A groundbreaking study has uncovered a shared mechanism that links oral cancer pain and opioid tolerance, offering a potential new treatment strategy for both conditions. The research, published in Science Signaling, reveals that Epidermal Growth Factor Receptor (EGFR) signaling in the tissue surrounding oral cancers increases nerve sensitivity while also reducing the effectiveness of opioids. This discovery paves the way for a novel approach to managing oral cancer pain and preventing or reversing opioid tolerance.

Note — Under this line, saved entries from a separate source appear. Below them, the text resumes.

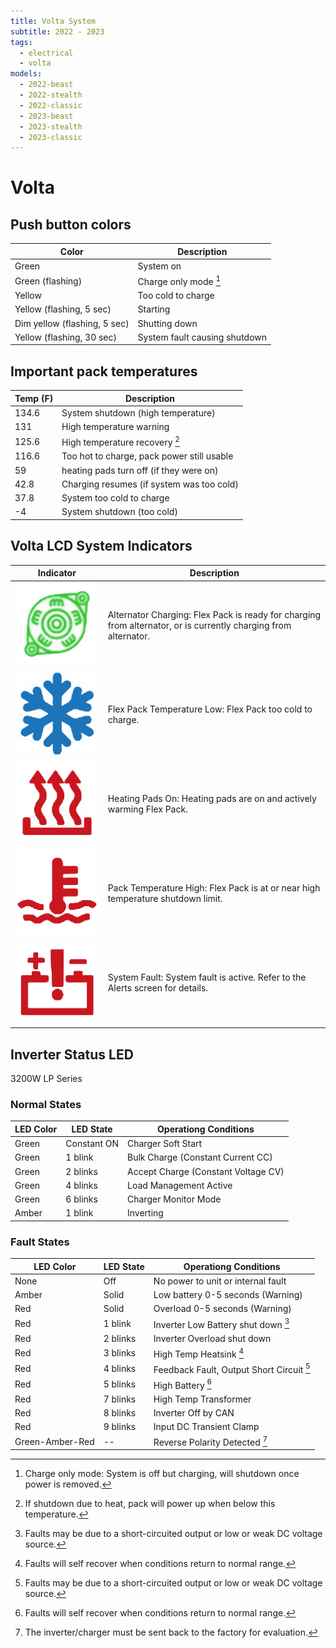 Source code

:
 ```yaml
---
title: Volta System
subtitle: 2022 - 2023
tags:
  - electrical
  - volta
models:
  - 2022-beast
  - 2022-stealth
  - 2022-classic
  - 2023-beast
  - 2023-stealth
  - 2023-classic
---
```


# Volta

## Push button colors

| Color                        | Description                   |
| ---------------------------- | ----------------------------- |
| Green                        | System on                     |
| Green (flashing)             | Charge only mode [^button-1]  |
| Yellow                       | Too cold to charge            |
| Yellow (flashing, 5 sec)     | Starting                      |
| Dim yellow (flashing, 5 sec) | Shutting down                 |
| Yellow (flashing, 30 sec)    | System fault causing shutdown |

[^button-1]: Charge only mode: System is off but charging, will shutdown once power is removed.

## Important pack temperatures

| Temp (F) | Description                                |
| -------- | ------------------------------------------ |
| 134.6    | System shutdown (high temperature)         |
| 131      | High temperature warning                   |
| 125.6    | High temperature recovery [^temp-1]        |
| 116.6    | Too hot to charge, pack power still usable |
| 59       | heating pads turn off (if they were on)    |
| 42.8     | Charging resumes (if system was too cold)  |
| 37.8     | System too cold to charge                  |
| -4       | System shutdown (too cold)                 |

[^temp-1]: If shutdown due to heat, pack will power up when below this temperature.

## Volta LCD System Indicators

| Indicator                                         | Description                                                                                                     |
| ------------------------------------------------- | --------------------------------------------------------------------------------------------------------------- |
| ![](images/volta-system-indicator-alternator.png) | Alternator Charging: Flex Pack is ready for charging from alternator, or is currently charging from alternator. |
| ![](images/volta-system-indicator-cold.png)       | Flex Pack Temperature Low: Flex Pack too cold to charge.                                                        |
| ![](images/volta-system-indicator-heating.png)    | Heating Pads On: Heating pads are on and actively warming Flex Pack.                                            |
| ![](images/volta-system-indicator-hot.png)        | Pack Temperature High: Flex Pack is at or near high temperature shutdown limit.                                 |
| ![](images/volta-system-indicator-fault.png)      | System Fault: System fault is active. Refer to the Alerts screen for details.                                   |

## Inverter Status LED

3200W LP Series

### Normal States

| LED Color | LED State   | Operationg Conditions               |
| --------- | ----------- | ----------------------------------- |
| Green     | Constant ON | Charger Soft Start                  |
| Green     | 1 blink     | Bulk Charge (Constant Current CC)   |
| Green     | 2 blinks    | Accept Charge (Constant Voltage CV) |
| Green     | 4 blinks    | Load Management Active              |
| Green     | 6 blinks    | Charger Monitor Mode                |
| Amber     | 1 blink     | Inverting                           |

### Fault States

| LED Color       | LED State | Operationg Conditions                           |
| --------------- | --------- | ----------------------------------------------- |
| None            | Off       | No power to unit or internal fault              |
| Amber           | Solid     | Low battery 0-5 seconds (Warning)               |
| Red             | Solid     | Overload 0-5 seconds (Warning)                  |
| Red             | 1 blink   | Inverter Low Battery shut down [^fault-2]       |
| Red             | 2 blinks  | Inverter Overload shut down                     |
| Red             | 3 blinks  | High Temp Heatsink [^fault-1]                   |
| Red             | 4 blinks  | Feedback Fault, Output Short Circuit [^fault-2] |
| Red             | 5 blinks  | High Battery [^fault-1]                         |
| Red             | 7 blinks  | High Temp Transformer                           |
| Red             | 8 blinks  | Inverter Off by CAN                             |
| Red             | 9 blinks  | Input DC Transient Clamp                        |
| Green-Amber-Red | --        | Reverse Polarity Detected [^fault-3]            |

[^fault-1]: Faults will self recover when conditions return to normal range.
[^fault-2]: Faults may be due to a short-circuited output or low or weak DC voltage source.
[^fault-3]: The inverter/charger must be sent back to the factory for evaluation.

The study's lead researcher, Yi Ye, PhD, from NYU College of Dentistry, suggests that repurposing existing cancer drugs that block EGFR could be a promising strategy. Ye explains, 'By blocking EGFR, we may be able to manage oral cancer pain and potentially prevent or reverse opioid tolerance, offering a new treatment avenue for patients.'
Oral cancer pain is notoriously challenging to manage, often requiring high doses of opioids that can lead to tolerance and addiction. Despite the risks, opioids are still considered the gold standard for treating oral cancer pain. However, the study highlights a shared molecular driver behind both cancer and pain, suggesting that targeting this mechanism could provide a more effective and safer approach.

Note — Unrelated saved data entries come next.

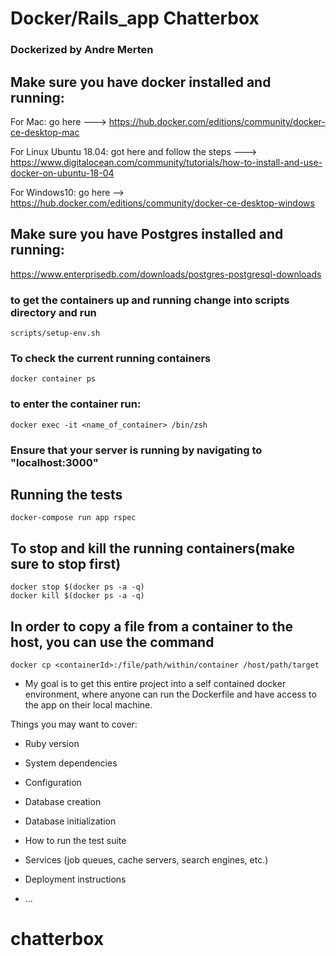 # Docker/Rails_app Chatterbox
### Dockerized by Andre Merten

## Make sure you have docker installed and running: 

For Mac: go here ---> https://hub.docker.com/editions/community/docker-ce-desktop-mac

For Linux Ubuntu 18.04: got here and follow the steps ---> 
https://www.digitalocean.com/community/tutorials/how-to-install-and-use-docker-on-ubuntu-18-04

For Windows10: go here --> https://hub.docker.com/editions/community/docker-ce-desktop-windows

## Make sure you have Postgres installed and running:

https://www.enterprisedb.com/downloads/postgres-postgresql-downloads


### to get the containers up and running change into scripts directory and run
```
scripts/setup-env.sh
```

### To check the current running containers
```
docker container ps
```
### to enter the container run:
```
docker exec -it <name_of_container> /bin/zsh
```
### Ensure that your server is running by navigating to "localhost:3000"

## Running the tests
```
docker-compose run app rspec
```
## To stop and kill the running containers(make sure to stop first)
```
docker stop $(docker ps -a -q)
docker kill $(docker ps -a -q)
```

## In order to copy a file from a container to the host, you can use the command
```
docker cp <containerId>:/file/path/within/container /host/path/target
```

* My goal is to get this entire project into a self contained docker environment, where anyone can run the Dockerfile and have access to the app on their local machine.

Things you may want to cover:

* Ruby version

* System dependencies

* Configuration

* Database creation

* Database initialization

* How to run the test suite

* Services (job queues, cache servers, search engines, etc.)

* Deployment instructions

* ...
# chatterbox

The research team, including scientists from NYU Dentistry, The University of Texas MD Anderson Cancer Center, and Loma Linda University School of Dentistry, studied human tissue samples and mice with oral cancer. They discovered that cancer cells and nearby glial cells secreted EGFR ligands, which activated the EGFR receptors on nerves associated with oral cancer tumors. This activation led to the hyperactivity of the glutamate N-methyl-d-aspartate receptor (NMDAR), a key player in pain signaling and opioid tolerance.
In further experiments, the researchers found that EGFR ligands increased pain and reduced morphine's effectiveness. Conversely, administering EGFR inhibitors reduced pain and restored morphine's analgesic properties. This finding is clinically significant, as it reveals a link between EGFR signaling and NMDAR hyperactivity, a mechanism that intensifies pain signaling and diminishes opioid effectiveness.

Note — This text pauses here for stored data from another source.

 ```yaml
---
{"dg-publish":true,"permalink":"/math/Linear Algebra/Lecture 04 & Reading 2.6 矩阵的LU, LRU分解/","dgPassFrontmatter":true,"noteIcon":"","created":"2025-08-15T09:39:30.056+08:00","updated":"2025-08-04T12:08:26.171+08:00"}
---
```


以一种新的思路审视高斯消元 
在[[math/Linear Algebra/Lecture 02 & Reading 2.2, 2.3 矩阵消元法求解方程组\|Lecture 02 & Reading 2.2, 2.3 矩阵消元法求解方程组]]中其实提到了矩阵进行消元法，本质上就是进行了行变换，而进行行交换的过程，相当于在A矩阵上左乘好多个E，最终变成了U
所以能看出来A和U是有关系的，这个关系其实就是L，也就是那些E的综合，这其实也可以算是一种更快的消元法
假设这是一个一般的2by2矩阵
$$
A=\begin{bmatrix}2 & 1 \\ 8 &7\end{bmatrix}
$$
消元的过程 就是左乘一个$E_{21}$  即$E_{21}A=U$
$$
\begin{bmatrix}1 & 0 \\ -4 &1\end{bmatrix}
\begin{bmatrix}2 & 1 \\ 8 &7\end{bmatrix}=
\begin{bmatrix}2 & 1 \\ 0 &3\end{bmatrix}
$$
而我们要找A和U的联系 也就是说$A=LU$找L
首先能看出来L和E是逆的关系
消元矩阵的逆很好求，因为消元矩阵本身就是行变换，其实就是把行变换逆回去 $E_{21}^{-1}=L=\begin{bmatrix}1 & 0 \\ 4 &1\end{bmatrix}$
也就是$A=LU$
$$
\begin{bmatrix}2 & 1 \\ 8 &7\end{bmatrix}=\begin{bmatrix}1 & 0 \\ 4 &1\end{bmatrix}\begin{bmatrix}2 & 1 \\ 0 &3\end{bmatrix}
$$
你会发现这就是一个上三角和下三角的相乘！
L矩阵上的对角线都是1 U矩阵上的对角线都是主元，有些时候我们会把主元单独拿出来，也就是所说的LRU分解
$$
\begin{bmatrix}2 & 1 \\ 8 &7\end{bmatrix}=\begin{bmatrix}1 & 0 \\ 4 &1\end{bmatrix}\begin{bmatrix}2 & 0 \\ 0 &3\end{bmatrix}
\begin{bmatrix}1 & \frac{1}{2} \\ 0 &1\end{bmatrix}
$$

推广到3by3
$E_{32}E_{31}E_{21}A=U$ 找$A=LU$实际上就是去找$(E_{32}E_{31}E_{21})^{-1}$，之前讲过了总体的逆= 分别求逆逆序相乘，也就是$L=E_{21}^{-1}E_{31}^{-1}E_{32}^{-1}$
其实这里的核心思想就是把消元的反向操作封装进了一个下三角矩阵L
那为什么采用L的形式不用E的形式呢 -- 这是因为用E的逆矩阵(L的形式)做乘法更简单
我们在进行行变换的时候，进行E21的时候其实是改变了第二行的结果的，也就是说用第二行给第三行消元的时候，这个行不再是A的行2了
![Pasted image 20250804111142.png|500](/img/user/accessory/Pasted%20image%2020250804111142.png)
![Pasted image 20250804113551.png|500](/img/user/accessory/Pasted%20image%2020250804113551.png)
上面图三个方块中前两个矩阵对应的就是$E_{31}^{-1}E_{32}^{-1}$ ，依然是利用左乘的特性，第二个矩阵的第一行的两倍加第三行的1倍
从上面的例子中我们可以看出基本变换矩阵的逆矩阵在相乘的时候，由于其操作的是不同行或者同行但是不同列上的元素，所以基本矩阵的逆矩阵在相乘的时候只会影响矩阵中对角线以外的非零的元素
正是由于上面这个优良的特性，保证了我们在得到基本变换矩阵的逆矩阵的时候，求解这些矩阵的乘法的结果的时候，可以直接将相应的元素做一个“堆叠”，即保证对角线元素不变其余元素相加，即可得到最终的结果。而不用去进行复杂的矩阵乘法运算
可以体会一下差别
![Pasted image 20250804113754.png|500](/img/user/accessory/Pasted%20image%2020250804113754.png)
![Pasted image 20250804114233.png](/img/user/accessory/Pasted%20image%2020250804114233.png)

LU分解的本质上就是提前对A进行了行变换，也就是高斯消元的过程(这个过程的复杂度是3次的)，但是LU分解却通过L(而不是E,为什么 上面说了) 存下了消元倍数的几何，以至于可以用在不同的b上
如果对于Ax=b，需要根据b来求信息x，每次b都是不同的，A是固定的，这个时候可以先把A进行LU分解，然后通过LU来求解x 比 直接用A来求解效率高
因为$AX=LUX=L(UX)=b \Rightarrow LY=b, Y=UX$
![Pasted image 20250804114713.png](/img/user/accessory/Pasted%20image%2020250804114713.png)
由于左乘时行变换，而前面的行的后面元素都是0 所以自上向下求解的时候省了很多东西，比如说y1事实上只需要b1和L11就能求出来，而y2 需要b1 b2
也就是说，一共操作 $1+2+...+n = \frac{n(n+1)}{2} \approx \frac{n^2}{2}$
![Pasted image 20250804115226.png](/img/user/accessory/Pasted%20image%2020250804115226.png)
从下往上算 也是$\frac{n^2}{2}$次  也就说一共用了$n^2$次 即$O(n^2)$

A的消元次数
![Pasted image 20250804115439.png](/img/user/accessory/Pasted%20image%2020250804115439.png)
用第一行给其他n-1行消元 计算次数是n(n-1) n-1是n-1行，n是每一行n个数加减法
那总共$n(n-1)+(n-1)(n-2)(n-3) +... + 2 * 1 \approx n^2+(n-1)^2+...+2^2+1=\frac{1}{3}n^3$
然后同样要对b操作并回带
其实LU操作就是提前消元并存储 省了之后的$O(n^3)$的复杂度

The study's authors propose a novel approach to treating oral cancer pain: repurposing EGFR inhibitors already approved for cancer treatment. These drugs have been extensively studied, and their safety profiles are known. By targeting EGFR, the approach aims to reduce pain and opioid reliance while simultaneously controlling cancer. Moran Amit, MD, PhD, emphasizes the potential of this strategy, stating, 'This study provides a rationale for repurposing EGFR inhibitors, offering a dual benefit of cancer control and pain management through a non-opioid, biologically rational approach.'
The research team is now analyzing patient data, including tumor and blood samples, self-reported pain scores, and opioid use, to further explore the role of EGFR and its ligands in oral cancer pain and opioid tolerance. They are also leveraging an existing clinical trial to evaluate the impact of EGFR inhibitors on pain relief.
The study's findings hold promise for revolutionizing cancer pain management, offering a targeted approach that mitigates the adverse effects of opioids. As Ye concludes, 'If our mechanism holds true, repurposing EGFR inhibitors could lead to rapid translation and provide quick relief for patients. This new treatment approach offers hope to both patients and clinicians treating oral cancer.' The research team includes Naijiang Liu, Xiaojie Shi, Maria Daniela Santi, Maria Fernanda Pessano Fialho, Rocco Latorre, Nigel Bunnett, Shao-Rui Chen, Hong Chen, Tongxin Xie, Frederico Gleber-Netto, and Dong Minh Phuong.